Problem statement> The entries below contain pictures. Retype everything except those pictures, exactly as given.

Material supplied>
- Opening Delimiter -
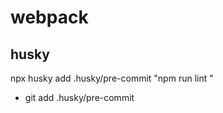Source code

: # webpack

## husky

npx husky add .husky/pre-commit "npm run lint <your script>"
- git add .husky/pre-commit
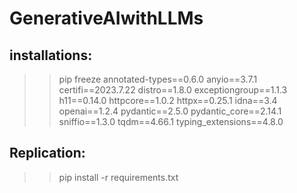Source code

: # GenerativeAIwithLLMs

## installations: 
>> pip freeze
annotated-types==0.6.0
anyio==3.7.1
certifi==2023.7.22
distro==1.8.0
exceptiongroup==1.1.3
h11==0.14.0
httpcore==1.0.2
httpx==0.25.1
idna==3.4
openai==1.2.4
pydantic==2.5.0
pydantic_core==2.14.1
sniffio==1.3.0
tqdm==4.66.1
typing_extensions==4.8.0

## Replication:
>> pip install -r requirements.txt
- Closing Delimiter -
Output of the exercise>
Source code

: # webpack

## husky

npx husky add .husky/pre-commit "npm run lint <your script>"
- git add .husky/pre-commit
Source code

: # GenerativeAIwithLLMs

## installations: 
>> pip freeze
annotated-types==0.6.0
anyio==3.7.1
certifi==2023.7.22
distro==1.8.0
exceptiongroup==1.1.3
h11==0.14.0
httpcore==1.0.2
httpx==0.25.1
idna==3.4
openai==1.2.4
pydantic==2.5.0
pydantic_core==2.14.1
sniffio==1.3.0
tqdm==4.66.1
typing_extensions==4.8.0

## Replication:
>> pip install -r requirements.txt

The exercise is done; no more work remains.